Methods. Five pericardial (Edwards Perimount Magna) and 5 porcine (Medtronic Mosaic Ultra) aortic valve prostheses (Ø23 mm) were exposed to a high concentration Calcium-phosphate fluid in an in vitro pulse duplicator (300 cycles/minute) for 6 weeks. The prostheses were removed weekly and tested in an artificial circulation system (70 beats/min, Cardiac Output 5 l/min). All prostheses underwent X-ray, computed tomography (CT)-Scan and photographic examination for evaluation of progressive calcification. Leaflet kinematics were visualized with a high-speed camera.
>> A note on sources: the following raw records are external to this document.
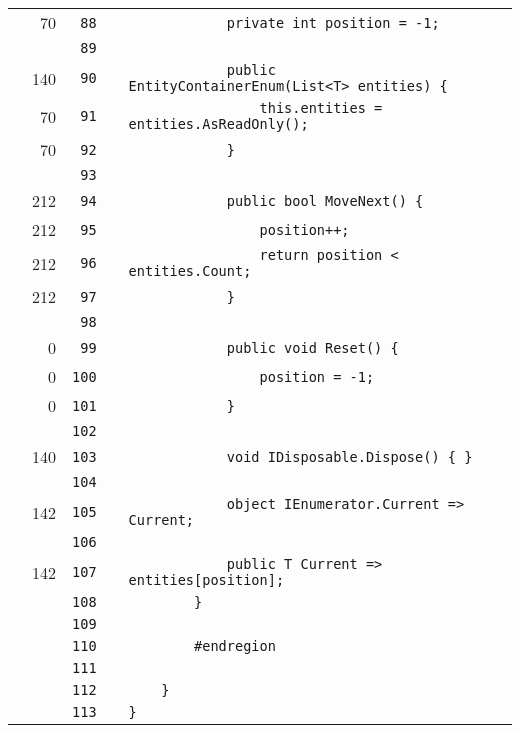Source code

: \documentclass[a4paper,landscape,10pt]{article}
\begin{document}
\begin{longtable}[l]{lrrll}
\cellcolor{green} & 70 & \verb~88~ & & \verb~            private int position = -1;~\\
\cellcolor{gray} &  & \verb~89~ & & \verb~~\\
\cellcolor{green} & 140 & \verb~90~ & & \verb~            public EntityContainerEnum(List<T> entities) {~\\
\cellcolor{green} & 70 & \verb~91~ & & \verb~                this.entities = entities.AsReadOnly();~\\
\cellcolor{green} & 70 & \verb~92~ & & \verb~            }~\\
\cellcolor{gray} &  & \verb~93~ & & \verb~~\\
\cellcolor{green} & 212 & \verb~94~ & & \verb~            public bool MoveNext() {~\\
\cellcolor{green} & 212 & \verb~95~ & & \verb~                position++;~\\
\cellcolor{green} & 212 & \verb~96~ & & \verb~                return position < entities.Count;~\\
\cellcolor{green} & 212 & \verb~97~ & & \verb~            }~\\
\cellcolor{gray} &  & \verb~98~ & & \verb~~\\
\cellcolor{red} & 0 & \verb~99~ & & \verb~            public void Reset() {~\\
\cellcolor{red} & 0 & \verb~100~ & & \verb~                position = -1;~\\
\cellcolor{red} & 0 & \verb~101~ & & \verb~            }~\\
\cellcolor{gray} &  & \verb~102~ & & \verb~~\\
\cellcolor{green} & 140 & \verb~103~ & & \verb~            void IDisposable.Dispose() { }~\\
\cellcolor{gray} &  & \verb~104~ & & \verb~~\\
\cellcolor{green} & 142 & \verb~105~ & & \verb~            object IEnumerator.Current => Current;~\\
\cellcolor{gray} &  & \verb~106~ & & \verb~~\\
\cellcolor{green} & 142 & \verb~107~ & & \verb~            public T Current => entities[position];~\\
\cellcolor{gray} &  & \verb~108~ & & \verb~        }~\\
\cellcolor{gray} &  & \verb~109~ & & \verb~~\\
\cellcolor{gray} &  & \verb~110~ & & \verb~        #endregion~\\
\cellcolor{gray} &  & \verb~111~ & & \verb~~\\
\cellcolor{gray} &  & \verb~112~ & & \verb~    }~\\
\cellcolor{gray} &  & \verb~113~ & & \verb~}~\\
\end{longtable}
\newpage
\end{document}
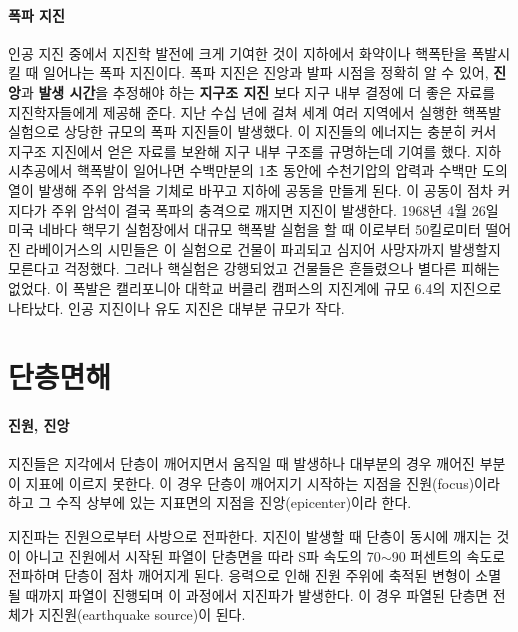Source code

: \documentclass[12pt, a4paper, oneside]{book}
\begin{document}
		\paragraph{폭파 지진}
		인공 지진 중에서 지진학 발전에 크게 기여한 것이 
		지하에서 화약이나 핵폭탄을 폭발시킬 때 일어나는 폭파 지진이다.
		폭파 지진은 진앙과 발파 시점을 정확히 알 수 있어, 
		\textbf{진앙}과 \textbf{발생 시간}을 추정해야 하는 \textbf{지구조 지진} 보다 
		지구 내부 결정에 더 좋은 자료를 지진학자들에게 제공해 준다.
		지난 수십 년에  걸쳐 세계 여러 지역에서 실행한 핵폭발 실험으로 상당한 규모의 폭파 지진들이 발생했다.
		이 지진들의 에너지는 충분히 커서 지구조 지진에서 얻은 자료를 보완해 지구 내부 구조를 규명하는데 기여를 했다.
		지하 시추공에서 핵폭발이 일어나면 수백만분의 1초 동안에 수천기압의 압력과 수백만 도의 열이 발생해 주위 암석을 기체로 바꾸고 지하에 공동을 만들게 된다. 이 공동이 점차 커지다가 주위 암석이 결국 폭파의 충격으로 깨지면 지진이 발생한다.
		1968년 4월 26일 미국 네바다 핵무기 실험장에서 대규모 핵폭발 실험을 할 때 이로부터 50킬로미터 떨어진 라베이거스의 시민들은 이 실험으로 건물이 파괴되고 심지어 사망자까지 발생할지 모른다고 걱정했다.
		그러나 핵실험은 강행되었고 건물들은 흔들렸으나 별다른 피해는 없었다.
		이 폭발은 캘리포니아 대학교 버클리 캠퍼스의 지진계에 규모 6.4의 지진으로 나타났다.
		인공 지진이나 유도 지진은 대부분 규모가 작다.



	\clearpage
	\section{단층면해}
		
		\paragraph{진원, 진앙}
		지진들은 지각에서 단층이 깨어지면서 움직일 때 발생하나 대부분의 경우 깨어진 부분이 지표에 이르지 못한다.
		이 경우 단층이 깨어지기 시작하는 지점을 진원(focus)이라 하고 
		그 수직 상부에 있는 지표면의 지점을 진앙(epicenter)이라 한다.
		
		지진파는 진원으로부터 사방으로 전파한다.
		지진이 발생할 때 단층이 동시에 깨지는 것이 아니고 진원에서 시작된 파열이 단층면을 따라 S파 속도의 70$\sim$90 퍼센트의 속도로 전파하며 단층이 점차 깨어지게 된다.
		응력으로 인해 진원 주위에 축적된 변형이 소멸될 때까지 파열이 진행되며 이 과정에서 지진파가 발생한다.
		이 경우 파열된 단층면 전체가 지진원(earthquake source)이 된다.
		
\end{document}
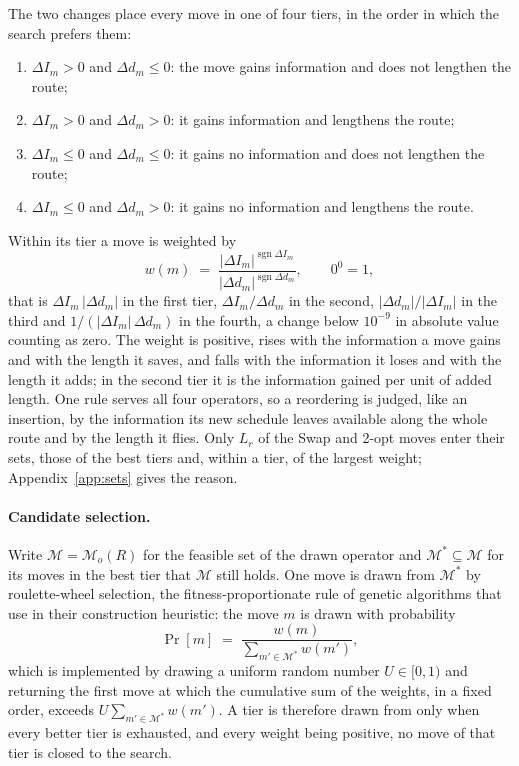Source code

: \documentclass[11pt]{article}
\begin{document}
The two changes place every move in one of four tiers, in the order in which the search prefers them:
\begin{enumerate}[noitemsep, topsep=4pt, leftmargin=2em]
    \item $\Delta I_m > 0$ and $\Delta d_m \le 0$: the move gains information and does not lengthen the route;
    \item $\Delta I_m > 0$ and $\Delta d_m > 0$: it gains information and lengthens the route;
    \item $\Delta I_m \le 0$ and $\Delta d_m \le 0$: it gains no information and does not lengthen the route;
    \item $\Delta I_m \le 0$ and $\Delta d_m > 0$: it gains no information and lengthens the route.
\end{enumerate}
Within its tier a move is weighted by
\begin{equation}\label{eq:cand-weight}
    w(m) \;=\; \frac{|\Delta I_m|^{\operatorname{sgn} \Delta I_m}}{|\Delta d_m|^{\operatorname{sgn} \Delta d_m}} , \qquad 0^0 = 1 ,
\end{equation}
that is $\Delta I_m\,|\Delta d_m|$ in the first tier, $\Delta I_m / \Delta d_m$ in the second, $|\Delta d_m| / |\Delta I_m|$ in the third and $1 / (|\Delta I_m|\,\Delta d_m)$ in the fourth, a change below $10^{-9}$ in absolute value counting as zero. The weight is positive, rises with the information a move gains and with the length it saves, and falls with the information it loses and with the length it adds; in the second tier it is the information gained per unit of added length. One rule serves all four operators, so a reordering is judged, like an insertion, by the information its new schedule leaves available along the whole route and by the length it flies. Only $L_r$ of the Swap and 2-opt moves enter their sets, those of the best tiers and, within a tier, of the largest weight; Appendix~\ref{app:sets} gives the reason.

\paragraph{Candidate selection.}
Write $\mathcal{M} = \mathcal{M}_o(R)$ for the feasible set of the drawn operator and $\mathcal{M}^{\ast} \subseteq \mathcal{M}$ for its moves in the best tier that $\mathcal{M}$ still holds. One move is drawn from $\mathcal{M}^{\ast}$ by roulette-wheel selection, the fitness-proportionate rule of genetic algorithms \citep{goldberg1989genetic} that \citep{gunawan2015iterated} use in their construction heuristic: the move $m$ is drawn with probability
\begin{equation}\label{eq:roulette}
    \Pr[m] \;=\; \frac{w(m)}{\sum_{m' \in \mathcal{M}^{\ast}} w(m')},
\end{equation}
which is implemented by drawing a uniform random number $U \in [0, 1)$ and returning the first move at which the cumulative sum of the weights, in a fixed order, exceeds $U \sum_{m' \in \mathcal{M}^{\ast}} w(m')$. A tier is therefore drawn from only when every better tier is exhausted, and every weight being positive, no move of that tier is closed to the search.
\end{document}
Results. Pericardial valves demonstrated faster degeneration with significantly larger radiographic areas of leaflet calcification (16.5±4.3% versus 5.6%±2.0%) and also significantly higher Ca-uptake (170±71 µg/mg versus 103±49 µg/mg) after 6 weeks. Despite degeneration systolic function remained superior for pericardial valves (mean effective orifice area [EOA] 1.52±0.05 versus 1.28±0.11 cm2, P<0.01), but leaflet kinematics showed longer closing times (135±11 msec versus 85±9 msec after 6 weeks) accompanied by higher regurgitant flow (7.8±1.12 mL versus 1.2±0.28 mL, P<0.001).
Conclusion. In vitro pericardial valves calcified faster and more severe than porcine valves leading to impaired diastolic function with prolongation of closing times and higher closing volume. Systolic function remained almost undisturbed by the calcification process. As a consequence in clinical settings, follow-up examinations for structural valve deterioration in porcine valves should focus on systolic performance, in pericardial valves on diastolic function.